Normally, one wouldn't care about this overhead - because if you call numpy functionality for such small data-chunks the performance will not be stellar anyway.


However, if you are really into this kind of micro-optimization, you could use Numpy's C-API directly, without taking the Cythons ndarray-helper. We cannot expect the result to be as fast as copying 24 integers - for that creating a new buffer/numpy-array is just to costly, however our chances to beat 8µs are pretty high!

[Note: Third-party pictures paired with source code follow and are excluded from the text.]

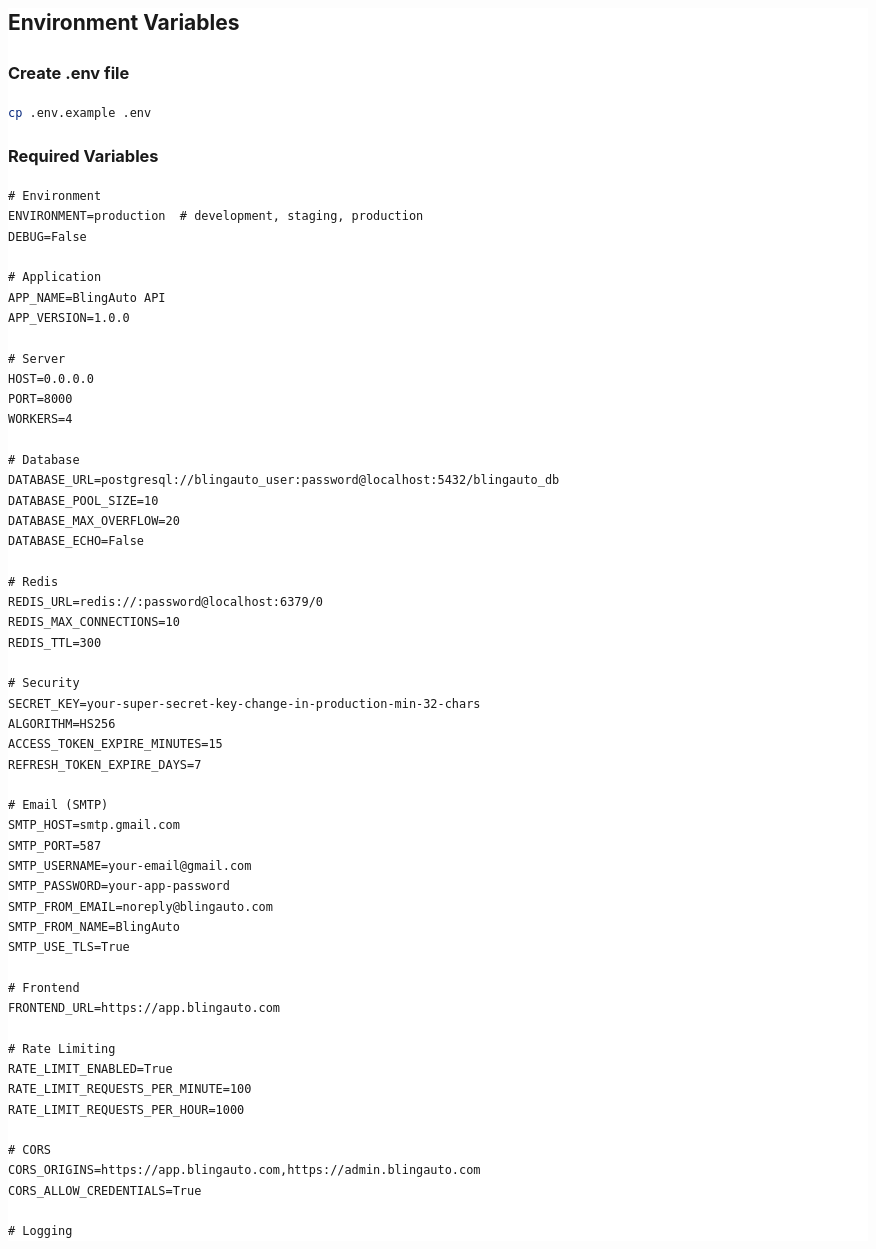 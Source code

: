 
## Environment Variables

### Create .env file

```bash
cp .env.example .env
```

### Required Variables

```env
# Environment
ENVIRONMENT=production  # development, staging, production
DEBUG=False

# Application
APP_NAME=BlingAuto API
APP_VERSION=1.0.0

# Server
HOST=0.0.0.0
PORT=8000
WORKERS=4

# Database
DATABASE_URL=postgresql://blingauto_user:password@localhost:5432/blingauto_db
DATABASE_POOL_SIZE=10
DATABASE_MAX_OVERFLOW=20
DATABASE_ECHO=False

# Redis
REDIS_URL=redis://:password@localhost:6379/0
REDIS_MAX_CONNECTIONS=10
REDIS_TTL=300

# Security
SECRET_KEY=your-super-secret-key-change-in-production-min-32-chars
ALGORITHM=HS256
ACCESS_TOKEN_EXPIRE_MINUTES=15
REFRESH_TOKEN_EXPIRE_DAYS=7

# Email (SMTP)
SMTP_HOST=smtp.gmail.com
SMTP_PORT=587
SMTP_USERNAME=your-email@gmail.com
SMTP_PASSWORD=your-app-password
SMTP_FROM_EMAIL=noreply@blingauto.com
SMTP_FROM_NAME=BlingAuto
SMTP_USE_TLS=True

# Frontend
FRONTEND_URL=https://app.blingauto.com

# Rate Limiting
RATE_LIMIT_ENABLED=True
RATE_LIMIT_REQUESTS_PER_MINUTE=100
RATE_LIMIT_REQUESTS_PER_HOUR=1000

# CORS
CORS_ORIGINS=https://app.blingauto.com,https://admin.blingauto.com
CORS_ALLOW_CREDENTIALS=True

# Logging
```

Here is a prototype, which shows what could be possible possible:

%%cython
from libc.string cimport memcpy

# don't use Cythons wrapper, because it uses ndarray
# define only the needed stuff
cdef extern from "numpy/arrayobject.h":
    ctypedef int npy_intp            # it isn't actually int, but cython doesn't care anyway
    int _import_array() except -1
    char *PyArray_BYTES(object arr)
    npy_intp PyArray_DIM(object arr, int n)
    object PyArray_SimpleNew(int nd, npy_intp* dims, int typenum)
    cdef enum NPY_TYPES:
        NPY_INT32

# initialize Numpy's C-API when imported.
_import_array()  

def cy_fast_append_2d(upper, lower):
    # create resulting array:
    cdef npy_intp dims[2]
    dims[0] = PyArray_DIM(upper, 0)+1
    dims[1] = PyArray_DIM(upper, 1)
    cdef object res = PyArray_SimpleNew(2, &dims[0], NPY_INT32)
    # copy upper array, assume C-order/memory layout
    cdef char *dest = PyArray_BYTES(res)
    cdef char *source = PyArray_BYTES(upper)
    cdef int size = (dims[0]-1)*dims[1]*4 # int32=4 bytes
    memcpy(dest, source, size)
    # copy lower array, assume C-order/memory layout
    dest += size
    source = PyArray_BYTES(lower)
    size = dims[1]*4
    memcpy(dest, source, size)
    return res

The timings are now:

%timeit cy_fast_append_2d(arr_2d, arr_1d)
753 ns ± 3.13 ns per loop (mean ± std. dev. of 7 runs, 1000000 loops each)

which means Cython beats Numba by factor 4.

However, there is a lot of safety lost - for example it works only for C-order arrays and not for Fortran-order arrays. But my goal wasn't to give a waterproof solution but to investigate how fast using Numpy's C-API directly might become - it's your decision whether this hacky way should be taken.